クロロホルム中毒の対処と治療法

概要

クロロホルム(化学式 CHCl3)は、かつて全身麻酔薬として使用されましたが、1975年以降は消費者製品への使用が禁止されています。そのため急性中毒は稀ですが、製造現場や薬物乱用により中毒が起こることがあります。以下に、クロロホルム中毒の症状確認から治療までの手順を示します。

治療手順

  1. 症状の把握

    中枢神経抑制が主な症状です。
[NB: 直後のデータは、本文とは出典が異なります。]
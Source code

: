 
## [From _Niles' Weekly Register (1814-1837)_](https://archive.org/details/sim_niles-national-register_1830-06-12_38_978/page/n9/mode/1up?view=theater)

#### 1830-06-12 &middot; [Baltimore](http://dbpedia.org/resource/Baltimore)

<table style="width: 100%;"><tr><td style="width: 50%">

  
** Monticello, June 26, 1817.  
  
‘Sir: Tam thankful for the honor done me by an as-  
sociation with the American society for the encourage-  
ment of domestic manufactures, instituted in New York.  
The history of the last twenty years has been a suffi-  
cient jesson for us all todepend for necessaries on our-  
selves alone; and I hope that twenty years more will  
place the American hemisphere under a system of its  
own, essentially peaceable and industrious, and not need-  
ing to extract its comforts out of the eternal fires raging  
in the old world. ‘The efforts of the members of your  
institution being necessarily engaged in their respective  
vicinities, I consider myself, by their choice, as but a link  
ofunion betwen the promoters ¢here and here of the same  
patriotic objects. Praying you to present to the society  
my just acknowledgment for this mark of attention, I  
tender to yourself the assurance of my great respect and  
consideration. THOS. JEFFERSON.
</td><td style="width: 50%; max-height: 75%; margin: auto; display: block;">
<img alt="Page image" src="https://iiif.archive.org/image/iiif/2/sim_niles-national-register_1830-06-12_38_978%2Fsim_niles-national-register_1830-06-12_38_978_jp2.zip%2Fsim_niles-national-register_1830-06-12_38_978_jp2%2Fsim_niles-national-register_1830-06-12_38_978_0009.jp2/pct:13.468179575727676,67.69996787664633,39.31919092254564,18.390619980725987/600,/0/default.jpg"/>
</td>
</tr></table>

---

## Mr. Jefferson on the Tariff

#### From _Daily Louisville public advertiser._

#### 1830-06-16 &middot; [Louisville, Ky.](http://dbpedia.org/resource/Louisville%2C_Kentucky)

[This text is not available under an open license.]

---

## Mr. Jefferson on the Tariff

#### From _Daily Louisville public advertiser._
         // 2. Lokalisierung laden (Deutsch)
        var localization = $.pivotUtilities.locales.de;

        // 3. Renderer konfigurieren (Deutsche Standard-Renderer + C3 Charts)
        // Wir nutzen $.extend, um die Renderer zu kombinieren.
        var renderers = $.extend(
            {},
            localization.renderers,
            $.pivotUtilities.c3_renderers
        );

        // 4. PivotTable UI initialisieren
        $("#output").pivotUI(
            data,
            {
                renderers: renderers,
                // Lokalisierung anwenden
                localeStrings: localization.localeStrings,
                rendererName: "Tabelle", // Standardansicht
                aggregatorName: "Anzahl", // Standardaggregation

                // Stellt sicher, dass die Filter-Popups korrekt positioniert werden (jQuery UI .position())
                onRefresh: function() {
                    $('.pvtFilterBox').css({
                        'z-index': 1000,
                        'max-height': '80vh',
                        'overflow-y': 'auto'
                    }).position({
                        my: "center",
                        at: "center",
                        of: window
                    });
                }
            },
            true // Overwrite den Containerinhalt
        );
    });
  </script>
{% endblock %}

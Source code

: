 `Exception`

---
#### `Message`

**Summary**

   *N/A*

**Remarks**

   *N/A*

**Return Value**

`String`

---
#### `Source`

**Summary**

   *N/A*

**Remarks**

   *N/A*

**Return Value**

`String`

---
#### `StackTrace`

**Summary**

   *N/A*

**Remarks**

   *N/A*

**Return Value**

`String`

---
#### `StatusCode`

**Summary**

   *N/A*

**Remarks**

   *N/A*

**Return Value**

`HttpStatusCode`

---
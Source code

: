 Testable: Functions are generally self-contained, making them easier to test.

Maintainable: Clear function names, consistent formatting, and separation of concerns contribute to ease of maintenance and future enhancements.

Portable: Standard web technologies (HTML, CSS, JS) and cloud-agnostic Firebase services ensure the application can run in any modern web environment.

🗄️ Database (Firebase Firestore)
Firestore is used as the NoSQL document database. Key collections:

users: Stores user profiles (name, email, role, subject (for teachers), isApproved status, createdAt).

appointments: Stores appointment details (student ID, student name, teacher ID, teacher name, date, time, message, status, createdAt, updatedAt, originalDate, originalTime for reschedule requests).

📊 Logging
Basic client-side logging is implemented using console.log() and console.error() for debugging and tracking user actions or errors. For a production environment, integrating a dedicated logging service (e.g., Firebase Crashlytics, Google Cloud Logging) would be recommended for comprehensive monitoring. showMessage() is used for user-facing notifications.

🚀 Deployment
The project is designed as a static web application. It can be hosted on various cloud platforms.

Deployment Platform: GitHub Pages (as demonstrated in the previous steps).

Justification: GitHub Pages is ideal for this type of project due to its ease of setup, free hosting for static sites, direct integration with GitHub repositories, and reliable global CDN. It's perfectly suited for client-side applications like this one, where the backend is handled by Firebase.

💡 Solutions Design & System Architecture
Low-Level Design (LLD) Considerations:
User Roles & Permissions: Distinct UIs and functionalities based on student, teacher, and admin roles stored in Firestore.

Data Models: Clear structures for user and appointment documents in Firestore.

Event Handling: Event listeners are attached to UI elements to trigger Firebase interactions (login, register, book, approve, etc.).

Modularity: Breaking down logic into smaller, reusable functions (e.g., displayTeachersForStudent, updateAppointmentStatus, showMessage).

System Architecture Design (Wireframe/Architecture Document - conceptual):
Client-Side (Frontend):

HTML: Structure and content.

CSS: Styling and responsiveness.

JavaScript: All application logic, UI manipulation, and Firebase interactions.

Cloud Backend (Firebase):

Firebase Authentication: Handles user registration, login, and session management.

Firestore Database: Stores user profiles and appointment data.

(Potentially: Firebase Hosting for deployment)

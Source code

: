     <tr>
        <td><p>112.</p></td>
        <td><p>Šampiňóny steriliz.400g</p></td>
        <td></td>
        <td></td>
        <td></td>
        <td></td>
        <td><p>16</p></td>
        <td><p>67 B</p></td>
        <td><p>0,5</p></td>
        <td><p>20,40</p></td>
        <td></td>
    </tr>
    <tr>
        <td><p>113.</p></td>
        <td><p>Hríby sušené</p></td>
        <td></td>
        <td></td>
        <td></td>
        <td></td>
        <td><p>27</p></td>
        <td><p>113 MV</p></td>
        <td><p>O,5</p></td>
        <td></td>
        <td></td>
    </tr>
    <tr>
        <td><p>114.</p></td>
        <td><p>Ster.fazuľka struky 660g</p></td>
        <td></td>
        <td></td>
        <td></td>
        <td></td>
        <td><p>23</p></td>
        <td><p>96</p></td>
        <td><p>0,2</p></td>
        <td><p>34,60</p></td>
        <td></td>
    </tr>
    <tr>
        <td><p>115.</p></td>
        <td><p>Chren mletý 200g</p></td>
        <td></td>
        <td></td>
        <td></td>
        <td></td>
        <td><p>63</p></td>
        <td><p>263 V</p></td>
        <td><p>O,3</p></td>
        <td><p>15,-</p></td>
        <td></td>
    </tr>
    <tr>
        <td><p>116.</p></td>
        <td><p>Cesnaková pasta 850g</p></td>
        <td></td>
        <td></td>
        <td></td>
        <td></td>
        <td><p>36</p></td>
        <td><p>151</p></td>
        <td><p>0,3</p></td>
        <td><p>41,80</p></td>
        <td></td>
少量でも意識喪失を引き起こし、重度の曝露では数分以内に心停止や呼吸停止に至ることがあります。

  2. 医療機関への搬送

    直ちに病院へ搬送し、汚染された衣服はすぐに脱ぎ、洗浄します。

  3. 漏洩・こぼれの処理

    呼吸用保護具と手袋を着用し、漏洩を清掃します。分散剤がある場合は使用し、無い場合は砂や土で吸着します。作業環境の濃度は10ppm以下に保ちます。

  4. 支持療法とモニタリング

    心肺機能を監視し、必要に応じて人工呼吸や除細動を行います。胃洗浄は効果がありません。

  5. 長期的な合併症への対応

    腎不全や肝不全が生じた場合は透析や輸液で対処します。手足の震えなどの神経障害は数日で自然に改善することが多いです。

早期の適切な処置と継続的な観察が、クロロホルム中毒の予後改善につながります。